Según la UNESCO, la economía creativa se define como el espacio de intersección entre las diversas industrias culturales y creativas, es decir, las artes, la cultura, el comercio y la tecnología, para generar valor sostenible que mejore la calidad de vida y el bienestar de las sociedades en un sentido integral. Hasta 2021, ese sector representaba el 3% del PIB mundial y empleaba a unos 30 millones de personas; en el caso de México, de acuerdo con la Cuenta Satélite de la Cultura en México 2020, era equivalente al 2.9% del PIB nacional. 

En buen castizo, esto quiere decir que esas industrias importan bastante más de lo que la simplificación burocrática supone y, por tanto, deben ser entendidas como tal. Pese a ello, la gran interrogante es si los políticos y funcionarios entienden en realidad de qué va hablar de cultura, creatividad y economía. La respuesta más probable es que no o, al menos, no del todo.

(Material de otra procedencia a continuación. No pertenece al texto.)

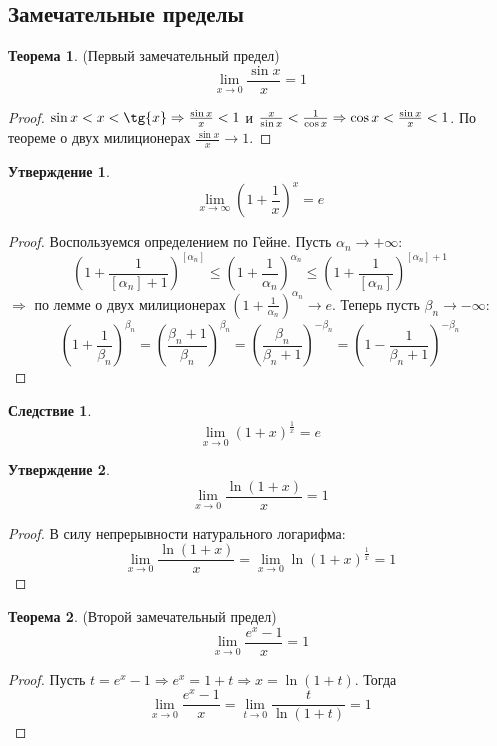 \documentclass[a4paper, 12pt]{article}
\theoremstyle{definition}
\newtheorem*{theorem}{Теорема}
\newtheorem*{consequense}{Следствие}
\newtheorem*{statement}{Утверждение}
\begin{document}
    \subsection{Замечательные пределы}
        \begin{theorem} (Первый замечательный предел)
            \[\lim\limits_{x\to 0} \frac{\sin{x}}{x}=1\]
        \end{theorem}     
        \begin{proof}
            $\sin{x}<x<\tg{x}\Rightarrow \frac{\sin{x}}{x}<1$ и $\frac{x}{\sin{x}}<\frac{1}{\cos{x}}\\
            \Rightarrow \cos{x}<\frac{\sin{x}}{x}<1$. По теореме о двух милиционерах $\frac{\sin{x}}{x}\to 1$.
        \end{proof}
        \begin{statement}
            \[\lim\limits_{x\to \infty}(1+\frac{1}{x})^x=e\]
        \end{statement} 
        \begin{proof}
            Воспользуемся определением по Гейне. Пусть $\alpha_n\to +\infty$:\\
            \[(1+\frac{1}{[\alpha_n]+1})^{[\alpha_n]} \leq(1+\frac{1}{\alpha_n})^{\alpha_n}\leq (1+\frac{1}{[\alpha_n]})^{[\alpha_n]+1}\]
            $\Rightarrow$ по лемме о двух милиционерах $(1+\frac{1}{\alpha_n})^{\alpha_n}\to e$. Теперь пусть $\beta_n\to -\infty$:
            \[(1+\frac{1}{\beta_n})^{\beta_n}=(\frac{\beta_n+1}{\beta_n})^{\beta_n}=(\frac{\beta_n}{\beta_n+1})^{-\beta_n}=(1-\frac{1}{\beta_n+1})^{-\beta_n}\]
        \end{proof} 
        \begin{consequense}
            \[\lim\limits_{x\to 0}(1+x)^{\frac{1}{x}}=e\]
        \end{consequense} 
        \begin{statement}
            \[\lim\limits_{x\to 0}\frac{\ln{(1+x)}}{x}=1\]
        \end{statement} 
        \begin{proof} В силу непрерывности натурального логарифма:
            \[\lim\limits_{x\to 0}\frac{\ln{(1+x)}}{x}=\lim\limits_{x\to 0}\ln{(1+x)^{\frac{1}{x}}}=1\]
        \end{proof} 
        \begin{theorem} (Второй замечательный предел)\\
            \[\lim\limits_{x\to 0}\frac{e^x-1}{x}=1\]
        \end{theorem} 
        \begin{proof}
            Пусть $t=e^x-1 \Rightarrow e^x=1+t \Rightarrow x=\ln{(1+t)}$. Тогда 
            \[\lim\limits_{x\to 0}\frac{e^x-1}{x}=\lim\limits_{t\to 0}\frac{t}{\ln{(1+t)}}=1\]
        \end{proof} 
        \newpage
\end{document}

Por regla general, los gobiernos le otorgan poca relevancia a lo que podemos llamar la política cultural, que es el motor que mueve o debiera mover esas industrias. Suele estar en los últimos lugares de las prioridades públicas, le otorgan poco presupuesto, la interacción entre los responsables del sector con el resto de la administración pública es más bien escasa, los medios le conceden poco espacio y, al final del día, lo que sucede en ese espacio se queda confinado entre una porción muy reducida de la sociedad. Me parece, esta es una posición no sólo equivocada sino, peor aún, desaprovechada desde el punto de vista de la política a secas.

La primera cuestión es que el apoyo al desarrollo de las industrias creativas y culturales tiene por sí mismo un valor ético y estético para cualquier comunidad que se precie de ser razonablemente civilizada. Permite formar generaciones sensibles, educar a una población en torno a formas y caminos mucho más exquisitos de entender el mundo y la vida, así como ayudar a alejarnos de la vulgaridad y la frivolidad imperante que amenazan cada vez más con corroer los bienes públicos que provee la cultura.

Derivado de esa confusión intelectual y política, los responsables de la burocracia cultural creen que se trata, más bien, de llenar la oferta con pan y circo porque es la manera en que, según ellos, se pueden llenar museos, casas de cultura o salas de concierto.

El problema con esta tesis es que reproduce la consigna con que, desde los años setenta del siglo pasado, la televisión adocenó a legiones de personas con un argumento banal: no hay que elevar el nivel cultural del pueblo sino bajar el estándar de lo que se le da.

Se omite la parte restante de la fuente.